February 28, 2014

Non-Stop

Raise your hand if you assume this has
something to do with my daughter.

Grade: B –
Director: Jaume Collet-Serra
Starring: Liam Neeson, Julianne Moore, Scott McNairy, Michelle Dockery and Lupita Nyong'o
MPAA Rating: PG-13
Running Time: 1 hr. 47 min.

Before boarding Non-Stop, it’s advisable that you check your logic at the ticket counter. Although superficially the latest dime-store thriller in Liam Neeson’s post-Taken, Charles Bronson-esque career, the film is really just the latest airplane nailbiter—think Flightplan, Passenger 57, Air Force One, and Red Eye. But unlike most of those film’s leads, Neeson is an Oscar winner. So even if his film vehicle veers off course, he still knows how to steer it toward its proper destination.

Neeson plays Bill Marks, an alcoholic, chain-smoking air marshal with a dead daughter, broken marriage and paranoid, prickly personality. In the middle of his latest transatlantic flight to London, Marks starts receiving taunting texts from a fellow passenger, threatening that a person onboard the plane will die every 20 minutes until the terrorist receives $150 million wired to an offshore bank account.

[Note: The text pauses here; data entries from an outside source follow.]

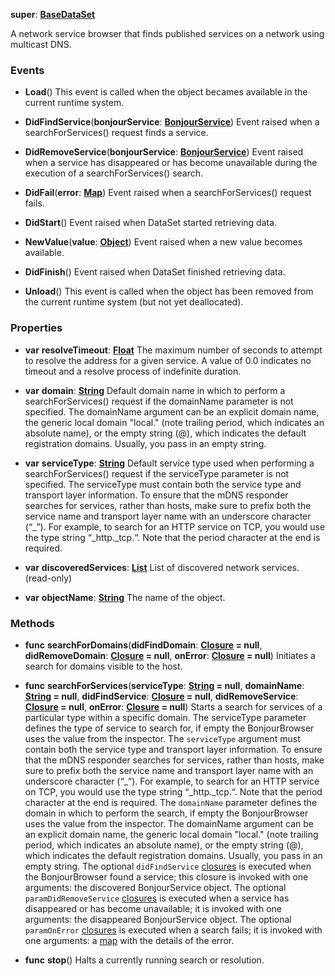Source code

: **super**: **[BaseDataSet](BaseDataSet.md)**

A network service browser that finds published services on a network using multicast DNS.

### Events

* **Load**()
This event is called when the object becames available in the current runtime system.

* **DidFindService**(**bonjourService**: **[BonjourService](BonjourService.md)**)
Event raised when a searchForServices() request finds a service.

* **DidRemoveService**(**bonjourService**: **[BonjourService](BonjourService.md)**)
Event raised when a service has disappeared or has become unavailable during the execution of a searchForServices() search.

* **DidFail**(**error**: **[Map](../gravity/map.md)**)
Event raised when a searchForServices() request fails.

* **DidStart**()
Event raised when DataSet started retrieving data.

* **NewValue**(**value**: **[Object](../gravity/object.md)**)
Event raised when a new value becomes available.

* **DidFinish**()
Event raised when DataSet finished retrieving data.

* **Unload**()
This event is called when the object has been removed from the current runtime system (but not yet deallocated).



### Properties

* **var** **resolveTimeout**: **[Float](../gravity/float.md)**
The maximum number of seconds to attempt to resolve the address for a given service. A value of 0.0 indicates no timeout and a resolve process of indefinite duration.

* **var** **domain**: **[String](../gravity/string.md)**
Default domain name in which to perform a searchForServices() request if the domainName parameter is not specified. The domainName argument can be an explicit domain name, the generic local domain "local." (note trailing period, which indicates an absolute name), or the empty string (@), which indicates the default registration domains. Usually, you pass in an empty string.

* **var** **serviceType**: **[String](../gravity/string.md)**
Default service type used when performing a searchForServices() request if the serviceType parameter is not specified. The serviceType must contain both the service type and transport layer information. To ensure that the mDNS responder searches for services, rather than hosts, make sure to prefix both the service name and transport layer name with an underscore character (“_”). For example, to search for an HTTP service on TCP, you would use the type string “_http._tcp.“. Note that the period character at the end is required.

* **var** **discoveredServices**: **[List](../gravity/list.md)**
List of discovered network services. \(read-only\)

* **var** **objectName**: **[String](../gravity/string.md)**
The name of the object.



### Methods

* **func** **searchForDomains**(**didFindDomain**: **[Closure](../gravity/closure.md) = null**, **didRemoveDomain**: **[Closure](../gravity/closure.md) = null**, **onError**: **[Closure](../gravity/closure.md) = null**)
Initiates a search for domains visible to the host.

* **func** **searchForServices**(**serviceType**: **[String](../gravity/string.md) = null**, **domainName**: **[String](../gravity/string.md) = null**, **didFindService**: **[Closure](../gravity/closure.md) = null**, **didRemoveService**: **[Closure](../gravity/closure.md) = null**, **onError**: **[Closure](../gravity/closure.md) = null**)
Starts a search for services of a particular type within a specific domain. The serviceType parameter defines the type of service to search for, if empty the BonjourBrowser uses the value from the inspector. The <code>serviceType</code> argument must contain both the service type and transport layer information. To ensure that the mDNS responder searches for services, rather than hosts, make sure to prefix both the service name and transport layer name with an underscore character (“_”). For example, to search for an HTTP service on TCP, you would use the type string “_http._tcp.“. Note that the period character at the end is required. The <code>domainName</code> parameter defines the domain in which to perform the search, if empty the BonjourBrowser uses the value from the inspector. The domainName argument can be an explicit domain name, the generic local domain "local." (note trailing period, which indicates an absolute name), or the empty string (@), which indicates the default registration domains. Usually, you pass in an empty string. The optional <code>didFindService</code> <a href="../gravity/closure.html">closures</a> is executed when the BonjourBrowser found a service; this closure is invoked with one arguments: the discovered BonjourService object. The optional <code>paramDidRemoveService</code> <a href="../gravity/closure.html">closures</a> is executed when a service has disappeared or has become unavailable; it is invoked with one arguments: the disappeared BonjourService object. The optional <code>paramOnError</code> <a href="../gravity/closure.html">closures</a> is executed when a search fails; it is invoked with one arguments: a <a href="../gravity/map.html">map</a> with the details of the error.

* **func** **stop**()
Halts a currently running search or resolution.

The narrative’s ensuing labyrinthian twists and turns churn up the bulk of the film. There’s engaging intrigue in the way the baddie delivers on his promise of periodic deaths. As for the guessing game over the villain’s identity, director Jaume Collet-Serra has much fun playing on stereotypes fueled by real-life and pop culture—is it the Muslim, the mouthy African-American, the hothead cop or even the unassuming, ditzy redhead (Julianne Moore)? It is a member of the flight crew? Another air marshal? Or even Marks himself?

The cat-and-mouse machinations keep matters interesting as Neeson ably portrays a deeply flawed protagonist, one who claims to possess a “special set of skills” but mostly succeeds in bungling his investigation so badly that everyone in the plane and on the ground despises and/or suspects him. He’s not a very good air marshal, as almost every insistent decision he makes is either misguided or furthers the villain’s master plan.

The main problem with Non-Stop is that after you’ve willingly suspended all disbelief in furtherance of its potboiler plot, the final act is an exercise in depressurized tidiness laced with a smidgen of post-9/11 hokum. There’s no nuance, daring or emotional cost for the audience, just the specter of ensuring the running time touches down under the two-hour mark and a denouement only a test audience could love.

Thanks to Neeson’s grizzled earnestness, Non-Stop is a decent B-movie matinee. Just bring plenty of popcorn, slathered with lots of cheese.